Pero si las consideraciones estéticas llegaron a calar en mi escéptico espíritu agrandando las múltiples lecturas de la película, no lo hicieron tanto como la enorme humanidad de Antonio López y de su colega Enrique Gran conversando sobre su pasado, como alumnos de la Escuela de Bellas Artes de San Fernando. Un homenaje a la amistad, al compañerismo y al cariño hacia los maestros, plagado de una ternura tan enorme como la escena en que López y Gran, mientras se ocupan del cuadro y del árbol respectivamente, se ponen a cantar una vieja copla: «Cariño, cariño mío/ granito de mejorana/espuma que lleva el río/ lucero de la mañana». Esta escena, cuentan, durante la proyección en Cannes, cuando comenzaban a escucharse los ruidos de la gente que abandonaba la sala algo aburrida, levantó un clamoroso y espontáneo aplauso.
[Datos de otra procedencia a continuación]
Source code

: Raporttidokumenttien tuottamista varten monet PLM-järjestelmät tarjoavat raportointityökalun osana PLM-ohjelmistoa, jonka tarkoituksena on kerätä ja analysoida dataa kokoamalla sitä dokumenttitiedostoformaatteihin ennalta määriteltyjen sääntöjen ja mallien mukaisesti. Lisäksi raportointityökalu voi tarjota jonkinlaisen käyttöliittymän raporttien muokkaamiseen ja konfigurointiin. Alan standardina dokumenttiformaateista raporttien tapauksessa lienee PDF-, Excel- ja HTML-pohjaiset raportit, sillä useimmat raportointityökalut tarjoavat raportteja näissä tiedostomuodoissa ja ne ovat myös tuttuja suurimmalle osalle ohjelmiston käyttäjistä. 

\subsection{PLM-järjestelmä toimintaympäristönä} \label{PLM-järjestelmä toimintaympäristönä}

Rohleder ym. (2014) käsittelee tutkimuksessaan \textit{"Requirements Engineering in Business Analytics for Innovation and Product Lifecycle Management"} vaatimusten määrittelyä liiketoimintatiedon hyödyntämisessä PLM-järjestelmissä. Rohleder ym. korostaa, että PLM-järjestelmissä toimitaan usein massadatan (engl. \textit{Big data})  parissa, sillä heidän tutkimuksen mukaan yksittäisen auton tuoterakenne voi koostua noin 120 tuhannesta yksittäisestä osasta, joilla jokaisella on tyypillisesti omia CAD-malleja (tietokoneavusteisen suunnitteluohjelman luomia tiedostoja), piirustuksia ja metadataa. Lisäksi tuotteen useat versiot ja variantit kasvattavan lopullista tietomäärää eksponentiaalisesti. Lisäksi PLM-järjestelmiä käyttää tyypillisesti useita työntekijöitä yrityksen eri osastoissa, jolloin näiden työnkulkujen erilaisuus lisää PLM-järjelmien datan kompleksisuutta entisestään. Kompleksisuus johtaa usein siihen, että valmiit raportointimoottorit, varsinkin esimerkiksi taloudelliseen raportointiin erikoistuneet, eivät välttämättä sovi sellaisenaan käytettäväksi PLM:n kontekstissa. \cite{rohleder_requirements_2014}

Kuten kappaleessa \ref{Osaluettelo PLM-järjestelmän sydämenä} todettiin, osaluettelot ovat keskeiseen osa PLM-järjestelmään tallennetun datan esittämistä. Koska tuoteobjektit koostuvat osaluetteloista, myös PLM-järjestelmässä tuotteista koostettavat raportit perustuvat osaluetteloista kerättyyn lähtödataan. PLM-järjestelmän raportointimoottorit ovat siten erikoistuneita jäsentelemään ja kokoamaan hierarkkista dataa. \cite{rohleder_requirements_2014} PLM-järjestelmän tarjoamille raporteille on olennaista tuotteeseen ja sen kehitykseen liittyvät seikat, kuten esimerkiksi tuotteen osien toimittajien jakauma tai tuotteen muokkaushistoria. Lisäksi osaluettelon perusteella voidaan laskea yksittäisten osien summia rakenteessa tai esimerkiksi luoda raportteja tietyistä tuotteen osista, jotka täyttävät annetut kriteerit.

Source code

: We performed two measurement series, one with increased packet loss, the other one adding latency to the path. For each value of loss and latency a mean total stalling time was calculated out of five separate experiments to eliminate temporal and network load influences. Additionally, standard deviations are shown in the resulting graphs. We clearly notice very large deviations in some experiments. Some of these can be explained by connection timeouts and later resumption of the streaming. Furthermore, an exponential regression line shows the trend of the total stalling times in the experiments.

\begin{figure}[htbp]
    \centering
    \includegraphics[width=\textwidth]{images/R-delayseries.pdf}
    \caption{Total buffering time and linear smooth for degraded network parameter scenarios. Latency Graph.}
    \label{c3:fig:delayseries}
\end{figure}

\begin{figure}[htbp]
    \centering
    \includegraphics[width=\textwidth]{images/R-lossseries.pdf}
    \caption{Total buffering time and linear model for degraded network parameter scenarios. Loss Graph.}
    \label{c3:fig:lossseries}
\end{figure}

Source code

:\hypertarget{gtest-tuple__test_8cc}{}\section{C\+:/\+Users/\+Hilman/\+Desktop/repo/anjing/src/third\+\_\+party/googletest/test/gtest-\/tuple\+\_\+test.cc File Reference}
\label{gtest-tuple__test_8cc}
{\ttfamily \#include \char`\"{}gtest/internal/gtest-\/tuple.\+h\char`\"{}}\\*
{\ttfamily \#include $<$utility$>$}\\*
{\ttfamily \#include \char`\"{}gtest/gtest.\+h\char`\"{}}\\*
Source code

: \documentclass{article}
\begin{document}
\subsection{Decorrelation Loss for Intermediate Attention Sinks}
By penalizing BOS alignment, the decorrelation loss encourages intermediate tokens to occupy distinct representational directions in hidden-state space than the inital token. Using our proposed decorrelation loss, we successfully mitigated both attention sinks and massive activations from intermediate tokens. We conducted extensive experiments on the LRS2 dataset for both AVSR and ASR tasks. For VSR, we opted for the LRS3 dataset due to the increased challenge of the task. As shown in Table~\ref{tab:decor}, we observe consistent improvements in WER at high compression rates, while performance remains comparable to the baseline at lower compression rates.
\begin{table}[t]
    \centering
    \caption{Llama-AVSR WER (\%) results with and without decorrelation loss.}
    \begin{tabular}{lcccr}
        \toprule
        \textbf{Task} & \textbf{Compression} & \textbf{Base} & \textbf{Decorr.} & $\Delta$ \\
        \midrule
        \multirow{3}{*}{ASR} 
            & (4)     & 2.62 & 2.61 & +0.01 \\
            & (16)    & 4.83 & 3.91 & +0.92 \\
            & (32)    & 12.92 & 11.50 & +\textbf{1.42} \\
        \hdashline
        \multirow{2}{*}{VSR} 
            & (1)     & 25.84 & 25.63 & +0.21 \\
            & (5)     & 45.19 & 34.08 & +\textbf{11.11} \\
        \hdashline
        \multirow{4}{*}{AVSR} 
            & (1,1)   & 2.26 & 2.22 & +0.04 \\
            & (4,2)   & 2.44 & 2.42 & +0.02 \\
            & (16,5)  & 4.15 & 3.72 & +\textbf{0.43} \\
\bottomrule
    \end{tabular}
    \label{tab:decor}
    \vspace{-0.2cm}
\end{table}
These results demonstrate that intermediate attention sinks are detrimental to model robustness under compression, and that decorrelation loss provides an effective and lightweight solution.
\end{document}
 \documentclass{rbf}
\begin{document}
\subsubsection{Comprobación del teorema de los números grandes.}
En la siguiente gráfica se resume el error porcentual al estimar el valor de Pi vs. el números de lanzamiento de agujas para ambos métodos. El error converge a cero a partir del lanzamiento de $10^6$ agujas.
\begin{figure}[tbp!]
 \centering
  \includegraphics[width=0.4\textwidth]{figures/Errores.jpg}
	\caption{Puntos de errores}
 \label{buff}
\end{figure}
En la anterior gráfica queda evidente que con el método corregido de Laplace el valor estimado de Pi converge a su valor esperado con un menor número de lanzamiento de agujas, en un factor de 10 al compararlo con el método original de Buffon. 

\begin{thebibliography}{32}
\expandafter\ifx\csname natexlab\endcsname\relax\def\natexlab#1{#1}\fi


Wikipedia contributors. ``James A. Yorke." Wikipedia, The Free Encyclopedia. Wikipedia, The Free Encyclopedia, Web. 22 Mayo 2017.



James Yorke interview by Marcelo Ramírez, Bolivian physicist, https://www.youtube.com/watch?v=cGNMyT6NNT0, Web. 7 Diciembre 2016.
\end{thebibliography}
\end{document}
Los amantes del cine somos como los niños. Nos encanta repetir los instantes felices, las emociones poderosas. Por eso esta mañana me he levantado y me he ido en busca de los árboles, de sus colores y de su belleza, tenía ganas de desayunarme un plato de naturaleza convidado por el cine. Pero en mayo no hay membrillos, ya se sabe. En mayo el sol se recrea en los albaricoques, las cerezas y los nísperos. Y en junio ya todo es distinto, que es lo que viene a decir la película: que nada prevalece en su hermosura y que el tiempo es oro.